◆ What you are asked to do
Your answer is a copy of every line in the records where "files" appears.

++++ Provided data

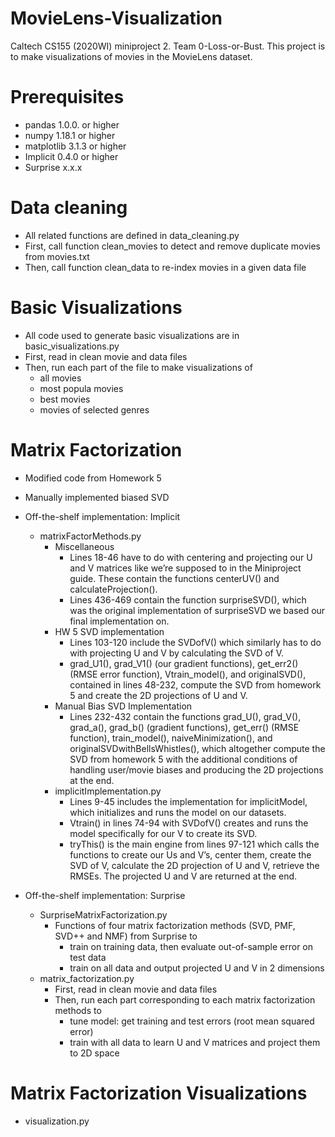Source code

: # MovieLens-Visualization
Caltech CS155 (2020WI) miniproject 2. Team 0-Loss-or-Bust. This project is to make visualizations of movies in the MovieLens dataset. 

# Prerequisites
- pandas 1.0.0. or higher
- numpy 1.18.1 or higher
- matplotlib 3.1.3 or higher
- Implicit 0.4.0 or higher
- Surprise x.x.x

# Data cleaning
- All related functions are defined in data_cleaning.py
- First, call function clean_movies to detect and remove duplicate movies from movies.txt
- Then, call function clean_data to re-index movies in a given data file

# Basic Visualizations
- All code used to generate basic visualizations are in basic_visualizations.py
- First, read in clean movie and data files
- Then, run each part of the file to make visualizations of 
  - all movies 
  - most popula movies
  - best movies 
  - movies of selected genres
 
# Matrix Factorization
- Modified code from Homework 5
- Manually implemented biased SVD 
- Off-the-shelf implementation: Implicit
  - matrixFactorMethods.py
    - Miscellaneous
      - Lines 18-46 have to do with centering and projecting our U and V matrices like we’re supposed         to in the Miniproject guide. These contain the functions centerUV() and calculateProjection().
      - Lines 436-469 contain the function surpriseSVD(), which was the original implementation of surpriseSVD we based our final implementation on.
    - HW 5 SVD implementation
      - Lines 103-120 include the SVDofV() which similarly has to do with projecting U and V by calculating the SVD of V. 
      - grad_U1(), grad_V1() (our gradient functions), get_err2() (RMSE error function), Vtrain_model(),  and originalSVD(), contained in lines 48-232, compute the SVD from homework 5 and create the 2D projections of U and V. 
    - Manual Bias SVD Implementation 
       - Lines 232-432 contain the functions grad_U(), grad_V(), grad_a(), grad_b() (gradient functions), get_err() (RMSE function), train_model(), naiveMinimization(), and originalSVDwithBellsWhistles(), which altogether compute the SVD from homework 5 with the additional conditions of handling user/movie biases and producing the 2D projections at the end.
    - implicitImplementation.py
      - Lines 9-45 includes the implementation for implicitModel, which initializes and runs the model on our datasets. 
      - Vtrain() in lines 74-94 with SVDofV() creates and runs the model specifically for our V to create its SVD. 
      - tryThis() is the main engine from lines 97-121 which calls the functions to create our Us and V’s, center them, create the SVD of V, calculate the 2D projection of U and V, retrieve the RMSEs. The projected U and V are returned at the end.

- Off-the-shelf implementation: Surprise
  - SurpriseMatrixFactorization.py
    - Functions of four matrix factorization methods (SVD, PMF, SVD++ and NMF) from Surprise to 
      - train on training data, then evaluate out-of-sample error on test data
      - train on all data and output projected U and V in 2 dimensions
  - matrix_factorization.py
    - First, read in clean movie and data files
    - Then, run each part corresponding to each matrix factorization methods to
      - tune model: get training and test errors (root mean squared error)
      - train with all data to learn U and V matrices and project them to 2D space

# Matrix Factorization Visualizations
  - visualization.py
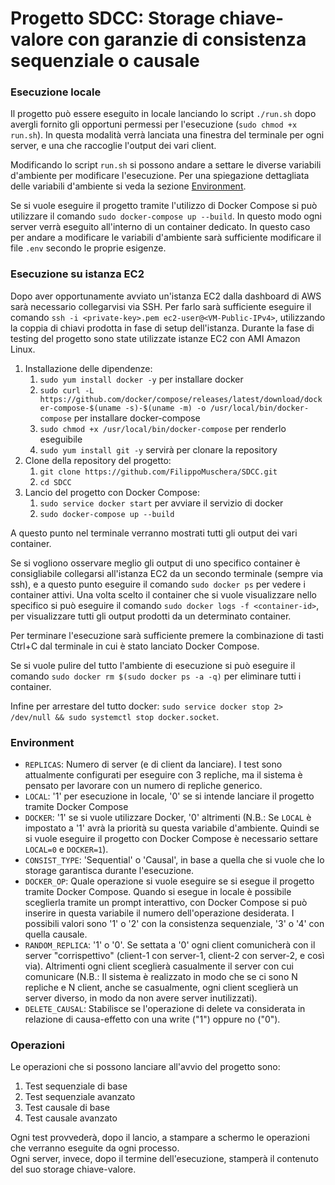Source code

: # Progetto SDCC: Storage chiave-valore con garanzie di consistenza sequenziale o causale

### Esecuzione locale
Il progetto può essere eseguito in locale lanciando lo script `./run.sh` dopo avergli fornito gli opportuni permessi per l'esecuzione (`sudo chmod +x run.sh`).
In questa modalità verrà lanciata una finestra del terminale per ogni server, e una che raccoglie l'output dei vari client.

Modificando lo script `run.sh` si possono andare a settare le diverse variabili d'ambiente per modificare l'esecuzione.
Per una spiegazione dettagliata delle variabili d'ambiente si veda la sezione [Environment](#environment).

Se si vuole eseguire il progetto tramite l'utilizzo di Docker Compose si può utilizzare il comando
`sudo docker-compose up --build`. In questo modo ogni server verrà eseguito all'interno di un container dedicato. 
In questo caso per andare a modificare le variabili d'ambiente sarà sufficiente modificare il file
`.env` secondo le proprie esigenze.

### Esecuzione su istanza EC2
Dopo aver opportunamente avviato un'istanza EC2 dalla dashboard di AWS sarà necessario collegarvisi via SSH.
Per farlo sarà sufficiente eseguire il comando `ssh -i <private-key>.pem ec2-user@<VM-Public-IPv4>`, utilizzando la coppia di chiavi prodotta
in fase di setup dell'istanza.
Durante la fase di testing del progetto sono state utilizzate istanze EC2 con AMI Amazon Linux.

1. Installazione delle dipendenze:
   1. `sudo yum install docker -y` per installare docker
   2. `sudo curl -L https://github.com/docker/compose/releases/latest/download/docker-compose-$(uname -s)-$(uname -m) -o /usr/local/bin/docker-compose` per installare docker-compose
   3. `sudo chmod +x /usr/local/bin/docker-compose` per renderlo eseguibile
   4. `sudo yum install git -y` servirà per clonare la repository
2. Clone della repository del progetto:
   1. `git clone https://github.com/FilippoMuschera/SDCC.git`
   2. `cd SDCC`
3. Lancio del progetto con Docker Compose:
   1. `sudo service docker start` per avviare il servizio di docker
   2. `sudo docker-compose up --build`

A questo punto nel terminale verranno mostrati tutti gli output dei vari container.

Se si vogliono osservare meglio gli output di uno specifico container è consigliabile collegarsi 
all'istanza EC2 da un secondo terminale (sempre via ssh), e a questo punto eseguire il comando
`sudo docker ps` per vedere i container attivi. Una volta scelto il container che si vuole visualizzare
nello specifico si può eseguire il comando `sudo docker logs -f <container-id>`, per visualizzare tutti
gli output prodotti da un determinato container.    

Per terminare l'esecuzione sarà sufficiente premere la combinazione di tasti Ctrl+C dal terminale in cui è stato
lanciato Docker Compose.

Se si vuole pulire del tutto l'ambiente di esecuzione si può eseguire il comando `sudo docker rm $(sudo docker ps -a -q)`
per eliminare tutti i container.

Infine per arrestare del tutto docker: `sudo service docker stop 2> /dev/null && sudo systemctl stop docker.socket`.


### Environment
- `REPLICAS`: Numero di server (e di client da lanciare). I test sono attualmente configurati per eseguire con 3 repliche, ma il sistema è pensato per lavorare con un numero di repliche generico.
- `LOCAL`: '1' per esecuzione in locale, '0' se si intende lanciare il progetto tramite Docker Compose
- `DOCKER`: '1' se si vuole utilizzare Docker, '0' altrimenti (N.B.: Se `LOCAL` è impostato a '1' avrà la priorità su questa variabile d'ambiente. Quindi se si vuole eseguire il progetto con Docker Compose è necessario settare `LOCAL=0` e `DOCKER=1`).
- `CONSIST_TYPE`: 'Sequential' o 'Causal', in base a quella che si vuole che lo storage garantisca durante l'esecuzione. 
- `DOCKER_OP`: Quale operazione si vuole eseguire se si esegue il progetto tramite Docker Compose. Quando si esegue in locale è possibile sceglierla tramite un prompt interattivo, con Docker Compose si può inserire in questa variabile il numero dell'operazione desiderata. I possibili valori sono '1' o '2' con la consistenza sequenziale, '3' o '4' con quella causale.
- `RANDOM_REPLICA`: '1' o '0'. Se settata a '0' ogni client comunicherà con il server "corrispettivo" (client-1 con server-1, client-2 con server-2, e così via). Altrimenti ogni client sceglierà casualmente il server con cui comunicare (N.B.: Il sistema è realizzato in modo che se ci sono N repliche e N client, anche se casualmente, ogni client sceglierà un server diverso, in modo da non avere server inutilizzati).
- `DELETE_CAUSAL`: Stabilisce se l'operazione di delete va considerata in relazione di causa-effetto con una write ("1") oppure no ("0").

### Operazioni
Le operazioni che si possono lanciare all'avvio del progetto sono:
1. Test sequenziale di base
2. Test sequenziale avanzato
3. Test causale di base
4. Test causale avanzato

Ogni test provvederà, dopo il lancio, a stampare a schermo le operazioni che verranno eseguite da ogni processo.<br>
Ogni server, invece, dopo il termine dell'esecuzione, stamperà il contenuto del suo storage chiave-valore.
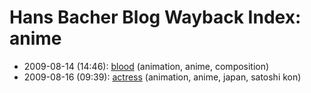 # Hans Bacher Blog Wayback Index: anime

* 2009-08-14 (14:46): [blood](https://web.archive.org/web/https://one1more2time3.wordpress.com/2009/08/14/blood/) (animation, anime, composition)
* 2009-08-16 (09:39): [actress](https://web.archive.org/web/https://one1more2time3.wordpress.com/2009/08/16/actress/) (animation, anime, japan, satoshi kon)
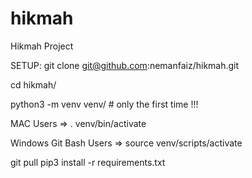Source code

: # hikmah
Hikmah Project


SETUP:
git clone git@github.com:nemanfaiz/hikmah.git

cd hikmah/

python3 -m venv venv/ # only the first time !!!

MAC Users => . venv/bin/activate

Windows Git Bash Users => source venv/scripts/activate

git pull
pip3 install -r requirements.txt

++++++++

◆ The completed task
- First, read in clean movie and data files
    - First, read in clean movie and data files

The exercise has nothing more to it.